Честно говоря, я рада, что он так и не рассказывал всю правду. Позже я читала о том, что в молодости папа обвинялся в преступлениях, проявлял жестокость к сестре, и по слухам, творил немыслимые вещи с животными. Как оказалось, ничто из этого не удивило меня, но я думаю, что если бы мы услышали об этом тогда, когда были маленькими и впечатлительными, то очень бы смутились.
За пределами своей семьи, казалось, папе было тяжело встроиться в деревенскую жизнь. Он ненавидел школу. Каждый день он приходил туда в больших ботинках, подбитых гвоздями, весь провонявший фермой, и плохо учился – даже к концу школы он едва ли хорошо умел читать и писать. С учителями у него часто возникали проблемы, а иногда одноклассники дразнили его за странный вид и характер. Если доходило до драки, то он давал сдачи, а Джон всегда был рядом с ним, чтобы победа была на папиной стороне. Хоть дядя Джон и был младше папы, он быстро стал крупнее его, и папа мог положиться на Джона, обратиться к нему за защитой. Если папа был красноречив, то Джон был более молчаливым, но при этом сбить с намеченного пути его было довольно трудно. К тому же их мать Дейзи вне зависимости от того, насколько сильно папа провинился в школе, всегда заступалась за него. Дома, разумеется, она была строга с детьми, но всегда занимала их сторону против любого, кто не являлся членом их семьи. Ни одному учителю даже не приходило в голову помыкать ее сыном.

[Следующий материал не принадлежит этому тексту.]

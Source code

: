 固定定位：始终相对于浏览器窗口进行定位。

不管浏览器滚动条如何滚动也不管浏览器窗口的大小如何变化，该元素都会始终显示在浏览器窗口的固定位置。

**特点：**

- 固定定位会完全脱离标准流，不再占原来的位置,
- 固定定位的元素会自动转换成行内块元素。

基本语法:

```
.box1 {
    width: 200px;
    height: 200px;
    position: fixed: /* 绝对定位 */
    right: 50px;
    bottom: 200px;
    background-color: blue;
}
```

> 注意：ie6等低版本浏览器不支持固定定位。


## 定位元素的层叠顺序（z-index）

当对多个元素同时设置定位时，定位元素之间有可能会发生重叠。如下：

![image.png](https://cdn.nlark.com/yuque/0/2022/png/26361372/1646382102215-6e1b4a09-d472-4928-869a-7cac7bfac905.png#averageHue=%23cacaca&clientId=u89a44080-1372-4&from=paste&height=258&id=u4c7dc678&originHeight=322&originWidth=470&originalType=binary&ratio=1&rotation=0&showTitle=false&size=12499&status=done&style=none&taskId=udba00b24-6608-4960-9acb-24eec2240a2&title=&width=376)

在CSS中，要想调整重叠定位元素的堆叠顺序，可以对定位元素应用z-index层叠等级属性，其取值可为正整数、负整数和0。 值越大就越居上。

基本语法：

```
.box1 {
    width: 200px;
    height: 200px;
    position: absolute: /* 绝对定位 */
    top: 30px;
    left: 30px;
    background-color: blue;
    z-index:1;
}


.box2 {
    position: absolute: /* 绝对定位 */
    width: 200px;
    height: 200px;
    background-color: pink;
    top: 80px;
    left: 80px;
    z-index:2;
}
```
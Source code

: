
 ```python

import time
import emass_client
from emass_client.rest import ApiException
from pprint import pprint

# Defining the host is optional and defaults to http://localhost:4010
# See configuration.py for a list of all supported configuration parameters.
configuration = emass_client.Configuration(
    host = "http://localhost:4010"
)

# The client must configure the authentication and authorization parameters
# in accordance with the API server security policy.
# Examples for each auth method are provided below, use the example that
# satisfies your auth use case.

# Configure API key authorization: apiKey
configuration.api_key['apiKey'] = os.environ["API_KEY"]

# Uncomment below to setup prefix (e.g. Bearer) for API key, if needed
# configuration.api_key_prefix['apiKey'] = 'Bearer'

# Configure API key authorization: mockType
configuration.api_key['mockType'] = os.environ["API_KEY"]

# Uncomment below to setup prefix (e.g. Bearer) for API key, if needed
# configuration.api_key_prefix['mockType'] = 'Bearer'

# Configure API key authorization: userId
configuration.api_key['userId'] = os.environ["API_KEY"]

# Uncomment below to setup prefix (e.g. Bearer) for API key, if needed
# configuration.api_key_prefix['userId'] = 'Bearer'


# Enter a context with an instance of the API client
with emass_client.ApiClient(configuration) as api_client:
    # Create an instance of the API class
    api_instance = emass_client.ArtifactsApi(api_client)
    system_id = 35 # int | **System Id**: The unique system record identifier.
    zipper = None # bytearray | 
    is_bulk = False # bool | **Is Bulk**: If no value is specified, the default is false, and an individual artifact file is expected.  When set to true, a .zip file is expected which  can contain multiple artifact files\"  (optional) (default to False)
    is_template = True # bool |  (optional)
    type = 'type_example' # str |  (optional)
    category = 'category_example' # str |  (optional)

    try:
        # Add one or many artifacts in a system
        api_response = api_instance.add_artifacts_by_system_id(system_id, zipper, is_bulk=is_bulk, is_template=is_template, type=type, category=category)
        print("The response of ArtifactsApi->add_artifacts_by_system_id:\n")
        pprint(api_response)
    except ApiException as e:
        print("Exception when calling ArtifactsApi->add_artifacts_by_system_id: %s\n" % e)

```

Став подростком, папа увлекся мотоциклами и накопил денег, чтобы купить свой собственный. Он любил возиться с ним и красоваться им. Он рос с уверенностью, что когда станет старше, то отправится на нем в Ледбери и всех там поразит – особенно девчонок. Если верить папе, байк их прямо очаровывал. «В очередь становились, чтобы прокатиться, правда!» – хвастался он. Он никогда не испытывал недостатка в женском внимании или же – он часто на это намекал – в сексуальных похождениях. Джон часто отправлялся вместе с ним на эти приключения. «В конце концов, мы ухлестывали за одними и теми же девчонками, бывало и такое!»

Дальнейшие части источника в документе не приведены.